Physics MCQs thread.

[ciraphla]

http://www.xtremepapers.me/CIE/Internat ... _qp_11.pdf
oct/nov 10 v1 q25

 

[MysteRyGiRl]

@MHHAIDER q.31 is A cz electrons r always presnt only wn currnt is applied do they start moving

 

[MHHaider707]

@mysterygirl : wat abt that Q. 34??

 

[diwash]

http://www.xtremepapers.me/CIE/International%20A%20And%20AS%20Level/9702%20-%20Physics/9702_w10_qp_11.pdf
oct/nov 10 v1 q25

I1 = K* a^2 (k is proportionality constant)
I2 = K * (aCos 60)^2

now equating ..
I1/ a^2 = I2 / a^2 *0.25
this implies I2 = 0.25 I1 ( I2...the intensity after polirasition and I1 before polarisation)

 

[diwash]

@deathdealer...
the answer is A..unlike other options...in A when small mass(less heavy) is added the spring with less k will extend properly( the box will not disturb its expansion) so its sensitive to less heavy mass..but then heavy mass is added...the spring with small k will extend much..and its extension is disturbed by the cage..so is less sensative...
hope u got it

Ummmmmm......yeah got it buh lila bih yaaaaWr :/
Less k meanx more Extention
Less weight small extention n Heavy Weight LARGE extention !
And da Cage Supportx da LOW k so dat it don Break
BUT
Fo dah HIGH k Less mass wud hav less Extention Where az Heavy Mass REsultx MORE EXTENTION
HOW MORE HEAVY IZ LESS SENSATIVE ?

I think u didnot got what i said..
look...the problem is with the spring with small K..because it extends very easilt (is less stiff)....
with small mass the extension is small and it can detect it easily because it is less stiff...
and now with large mass the extension will be large and the cage prevents the spring to extend properly ..so is less sensetive...
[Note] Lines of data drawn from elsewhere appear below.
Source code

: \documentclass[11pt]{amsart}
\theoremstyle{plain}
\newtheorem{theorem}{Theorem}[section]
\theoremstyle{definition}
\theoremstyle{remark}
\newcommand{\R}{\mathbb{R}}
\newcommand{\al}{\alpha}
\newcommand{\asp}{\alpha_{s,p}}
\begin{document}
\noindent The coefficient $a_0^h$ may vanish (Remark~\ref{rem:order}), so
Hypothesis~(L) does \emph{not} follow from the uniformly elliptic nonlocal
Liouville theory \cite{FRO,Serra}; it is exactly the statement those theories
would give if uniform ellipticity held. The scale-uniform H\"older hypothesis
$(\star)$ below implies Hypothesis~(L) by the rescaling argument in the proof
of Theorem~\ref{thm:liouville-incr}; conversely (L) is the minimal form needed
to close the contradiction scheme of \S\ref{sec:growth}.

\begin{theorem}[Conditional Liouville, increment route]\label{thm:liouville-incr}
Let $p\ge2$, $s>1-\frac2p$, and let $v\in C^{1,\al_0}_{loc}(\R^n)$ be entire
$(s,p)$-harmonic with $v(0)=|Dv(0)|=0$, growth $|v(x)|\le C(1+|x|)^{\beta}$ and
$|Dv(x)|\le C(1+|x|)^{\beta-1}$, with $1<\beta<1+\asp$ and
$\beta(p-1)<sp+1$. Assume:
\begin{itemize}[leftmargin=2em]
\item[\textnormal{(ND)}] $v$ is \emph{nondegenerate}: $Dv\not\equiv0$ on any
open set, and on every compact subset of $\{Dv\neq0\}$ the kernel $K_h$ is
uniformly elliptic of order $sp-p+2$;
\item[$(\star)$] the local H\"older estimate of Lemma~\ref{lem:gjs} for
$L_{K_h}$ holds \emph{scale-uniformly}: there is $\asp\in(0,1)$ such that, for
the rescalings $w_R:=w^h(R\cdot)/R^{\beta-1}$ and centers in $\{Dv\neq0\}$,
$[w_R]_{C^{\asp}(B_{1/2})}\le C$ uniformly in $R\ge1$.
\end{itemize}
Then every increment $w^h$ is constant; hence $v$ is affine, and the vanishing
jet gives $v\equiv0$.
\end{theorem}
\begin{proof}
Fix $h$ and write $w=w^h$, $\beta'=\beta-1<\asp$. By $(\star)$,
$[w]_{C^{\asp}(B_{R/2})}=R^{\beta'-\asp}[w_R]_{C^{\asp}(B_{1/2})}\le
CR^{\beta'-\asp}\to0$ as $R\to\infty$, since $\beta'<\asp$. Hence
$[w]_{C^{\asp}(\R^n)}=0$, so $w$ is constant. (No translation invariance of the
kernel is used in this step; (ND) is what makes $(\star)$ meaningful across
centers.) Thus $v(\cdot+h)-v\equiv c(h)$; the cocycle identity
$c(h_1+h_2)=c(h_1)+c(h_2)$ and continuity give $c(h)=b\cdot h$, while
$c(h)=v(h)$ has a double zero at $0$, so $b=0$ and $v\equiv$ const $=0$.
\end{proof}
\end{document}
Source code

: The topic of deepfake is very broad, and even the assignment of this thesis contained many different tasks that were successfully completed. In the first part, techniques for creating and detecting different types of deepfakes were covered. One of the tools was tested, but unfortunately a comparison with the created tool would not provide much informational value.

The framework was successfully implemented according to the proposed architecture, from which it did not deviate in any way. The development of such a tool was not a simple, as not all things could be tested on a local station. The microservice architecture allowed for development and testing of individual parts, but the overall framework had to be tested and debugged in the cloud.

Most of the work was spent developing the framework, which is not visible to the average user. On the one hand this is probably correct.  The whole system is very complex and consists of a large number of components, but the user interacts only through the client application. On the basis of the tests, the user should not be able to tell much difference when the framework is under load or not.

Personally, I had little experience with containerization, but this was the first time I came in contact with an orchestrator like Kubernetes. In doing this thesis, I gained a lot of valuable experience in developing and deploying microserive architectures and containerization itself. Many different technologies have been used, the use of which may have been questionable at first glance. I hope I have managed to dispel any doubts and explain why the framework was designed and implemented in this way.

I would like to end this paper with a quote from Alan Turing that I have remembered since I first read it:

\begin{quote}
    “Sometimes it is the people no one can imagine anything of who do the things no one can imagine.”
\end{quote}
if u didnot understood my explanation leave it..i think u have already got it...

 

[ciraphla]

@ thanks diwash

 

[diwash]

u r always welcomed...

 

[mickysharif]

Can someone please explain the easiest way to solve this sortov question. I have no idea how to get to the answer..

​

 

[arlery]

It's D. Since current is divided in parallel, more current will need to be supplied.

 

[mrpaudel]

its easy man..!! here's how u do..u have resistance of ammeter which is 2 ohm...!! so get a total resistance...and suppose emf a value...u can suppose that anything..n jus look which one gets higher current..!! thats it..!!

 

[MahirLatif]

Can someone please explain the easiest way to solve this sortov question. I have no idea how to get to the answer..

​

since p.d. is constant,
by I = V/R.
I is inversely proportional to R.
Means less the resistance, more the current.
Ammeter has 2 ohm resistance.. Caluclate combined R in each case.. The Lowest R shows highest current in Ammeter (answer is D)

 

[libra94]

Can someone please explain the easiest way to solve this sortov question. I have no idea how to get to the answer..

​

take voltage as lets say 12V
then find the total resistance(i hope u know hw to do tht)
and find the current by I=V/R

 

[arlery]

http://www.xtremepapers.me/CIE/index.ph ... _qp_12.pdf

Q. 14

 

[MahirLatif]

http://www.xtremepapers.me/CIE/index.php?dir=International%20A%20And%20AS%20Level/9702%20-%20Physics/&file=9702_s10_qp_12.pdf

Q. 14

weight * sin angle = 10-friction
20 sin angle = 6
sine angle = 6/20

acceleration = g * sine angle

 

[MahirLatif]

Acceleration is 3 m/s^2

 

[mickysharif]

ok thanks guys, what about this next one.. I hate electricity questions..

 

[arlery]

http://www.xtremepapers.me/CIE/Internat ... _qp_12.pdf

q. 16 why is the answer B 5.5 kW?

 

[MahirLatif]

ok thanks guys, what about this next one.. I hate electricity questions..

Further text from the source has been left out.